The neuro nurses here are incredible. When I first started here, there were five new grads that were hired about six months prior to me. I had no clue they were new grads because of how skilled they were. We have top notch nurses on this floor, and I think we all care about each other. You know, you're at work as much as you're at home, and when somebody needs something, we're there to help them.

The doctors are very, very respectful of the nurses here, and it’s just a different culture.

What did you think when you heard that you had been named one of Wyoming’s Top Nurses by the Casper Star-Tribune?

I was so excited. It's such a huge honor, and it validates the hard work I put into nursing. I have dedicated my entire life to this profession. I was a nurse before I was anything. I was a nurse before I was a wife, then a mother of twins then a mother of a daughter. It is quite amazing.

As a regional referral center, Banner Wyoming Medical Center covers about 250,000 Wyoming lives. We protect the health of our friends, neighbors, community and state. Does being part of that make you proud to work here?

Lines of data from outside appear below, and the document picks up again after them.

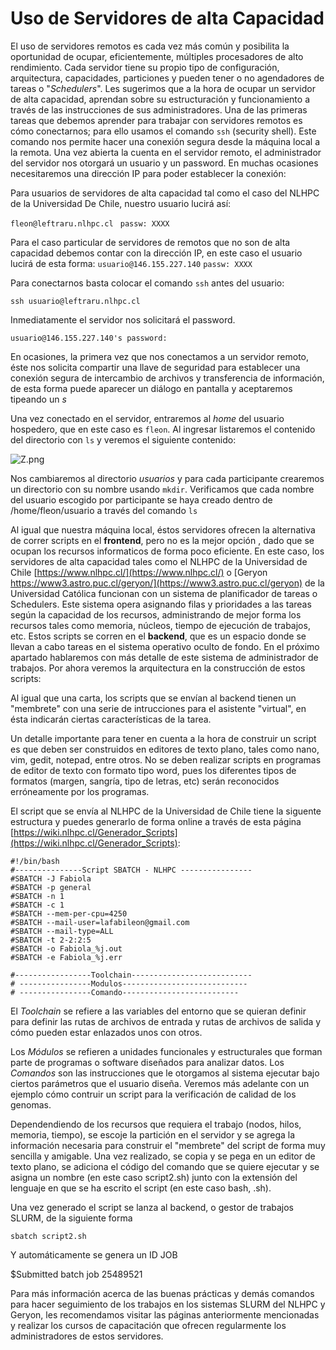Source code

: # Uso de Servidores de alta Capacidad


El uso de servidores remotos es cada vez más común y posibilita la oportunidad de ocupar, eficientemente, múltiples procesadores de alto rendimiento. Cada servidor tiene su propio tipo de configuración, arquitectura, capacidades, particiones y pueden tener o no agendadores de tareas o "*Schedulers*". Les sugerimos que a la hora de ocupar un servidor de alta capacidad, aprendan sobre su estructuración y funcionamiento a través de las instrucciones de sus administradores.
Una de las primeras tareas que debemos aprender para trabajar con servidores remotos es cómo conectarnos; para ello usamos el comando ```ssh``` (security shell). Este comando nos permite hacer una conexión segura desde la máquina local a la remota. Una vez abierta la cuenta en el servidor remoto, el administrador del servidor nos otorgará un usuario y un password. En muchas ocasiones necesitaremos una dirección IP para poder establecer la conexión:

Para usuarios de servidores de alta capacidad tal como el caso del NLHPC de la Universidad De Chile, nuestro usuario lucirá así: 

```fleon@leftraru.nlhpc.cl```
``` passw: XXXX```

Para el caso particular de servidores de remotos que no son de alta capacidad debemos contar con la dirección IP, en este caso el usuario lucirá de esta forma:
```usuario@146.155.227.140```
```passw: XXXX```

Para conectarnos basta colocar el comando ```ssh``` antes del usuario:

```
ssh usuario@leftraru.nlhpc.cl

```
Inmediatamente el servidor nos solicitará el password.

```usuario@146.155.227.140's password:```


En ocasiones, la primera vez que nos conectamos a un servidor remoto, éste nos solicita compartir una llave de seguridad para establecer una conexión segura de intercambio de archivos y transferencia de información, de esta forma puede aparecer un diálogo en pantalla y aceptaremos tipeando un *s*

Una vez conectado en el servidor, entraremos al *home* del usuario hospedero, que en este caso es ```fleon```. Al ingresar listaremos el contenido del directorio con ```ls``` y veremos el siguiente contenido: 

![Z.png](https://github.com/lafabi/Genobiostoic/blob/main/Z.png)


Nos cambiaremos al directorio *usuarios* y para cada participante crearemos un directorio con su nombre usando ```mkdir```. Verificamos que cada nombre del usuario escogido por participante se haya creado dentro de /home/fleon/usuario a través del comando ```ls```


Al igual que nuestra máquina local, éstos servidores ofrecen la alternativa de correr scripts en el **frontend**, pero no es la mejor opción , dado que se ocupan los recursos informaticos de forma poco eficiente. En este caso, los servidores de alta capacidad tales como el NLHPC de la Universidad de Chile [https://www.nlhpc.cl/](https://www.nlhpc.cl/) o [Geryon https://www3.astro.puc.cl/geryon/](https://www3.astro.puc.cl/geryon) de la Universidad Católica funcionan con un sistema de planificador de tareas o Schedulers. Este sistema opera asignando filas y prioridades a las tareas según la capacidad de los recursos, administrando de mejor forma los recursos tales como memoria, núcleos, tiempo de ejecución de trabajos, etc. Estos scripts se corren en el **backend**, que es un espacio donde se llevan a cabo tareas en el sistema operativo oculto de fondo. En el próximo apartado hablaremos con más detalle de este sistema de administrador de trabajos. Por ahora veremos la arquitectura en la construcción de estos scripts: 

Al igual que una carta, los scripts que se envían al backend tienen un "membrete" con una serie de intrucciones para el asistente "virtual", en ésta indicarán ciertas características de la tarea. 

Un detalle importante para tener en cuenta a la hora de construir un script es que deben ser construidos en editores de texto plano, tales como nano, vim, gedit, notepad, entre otros. No se deben realizar scripts en programas de editor de texto con formato tipo word, pues los diferentes tipos de formatos (margen, sangría, tipo de letras, etc) serán reconocidos erróneamente por los programas. 

El script que se envía al NLHPC de la Universidad de Chile tiene la siguente estructura y puedes generarlo de forma online a través de esta página [https://wiki.nlhpc.cl/Generador_Scripts](https://wiki.nlhpc.cl/Generador_Scripts): 

```
#!/bin/bash
#---------------Script SBATCH - NLHPC ----------------
#SBATCH -J Fabiola
#SBATCH -p general
#SBATCH -n 1
#SBATCH -c 1
#SBATCH --mem-per-cpu=4250
#SBATCH --mail-user=lafabileon@gmail.com
#SBATCH --mail-type=ALL
#SBATCH -t 2-2:2:5
#SBATCH -o Fabiola_%j.out
#SBATCH -e Fabiola_%j.err

#-----------------Toolchain---------------------------
# ----------------Modulos----------------------------
# ----------------Comando--------------------------
```

El *Toolchain* se refiere a las variables del entorno que se quieran definir para definir las rutas de archivos de entrada y rutas de archivos de salida y cómo pueden estar enlazados unos con otros.

Los *Módulos* se refieren a unidades funcionales y estructurales que forman parte de programas o software diseñados para analizar datos.
Los *Comandos* son las instrucciones que le otorgamos al sistema ejecutar bajo ciertos parámetros que el usuario diseña. Veremos más adelante con un ejemplo cómo contruir un script para la verificación de calidad de los genomas.

Dependendiendo de los recursos que requiera el trabajo (nodos, hilos, memoria, tiempo), se escoje la partición en el servidor y se agrega la información necesaria para construir el "membrete" del script de forma muy sencilla y amigable. Una vez realizado, se copia y se pega en un editor de texto plano, se adiciona el código del comando que se quiere ejecutar y se asigna un nombre (en este caso script2.sh) junto con la extensión del lenguaje en que se ha escrito el script (en este caso bash, .sh). 

Una vez generado el script se lanza al backend, o  gestor de trabajos SLURM,  de la siguiente forma
```
sbatch script2.sh
```

Y automáticamente se genera un ID JOB

$Submitted batch job 25489521

Para más información acerca de las buenas prácticas y demás comandos para hacer seguimiento de los trabajos en los sistemas SLURM del NLHPC y Geryon, les recomendamos visitar las páginas anteriormente mencionadas y realizar los cursos de capacitación que ofrecen regularmente los administradores de estos servidores.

I think we give outstanding care. It's a very different setting from coming from a rural critical access hospital. These patients are so much more sick, and the nursing care that we deliver here is very different. You have to be on your game.

You know, when I left Douglas, one of my biggest concerns was, ‘Oh my gosh, my people. I am not going to be able to take care of my people, my community, anymore.’ I was so wrong.

Just recently, after returning to work after neck surgery, we had 16 patients on the floor and I knew five of them. Every single day I work, I take care of or I encounter somebody I know whether they are from Buffalo or Glenrock or Douglas. I still get to take care of my people, and as a matter of fact, the area has gotten bigger. Now, I'm not just taking care of Converse County, I get to care for people I know from the whole state. Wyoming is its own community, and I feel it here at Wyoming Medical Center.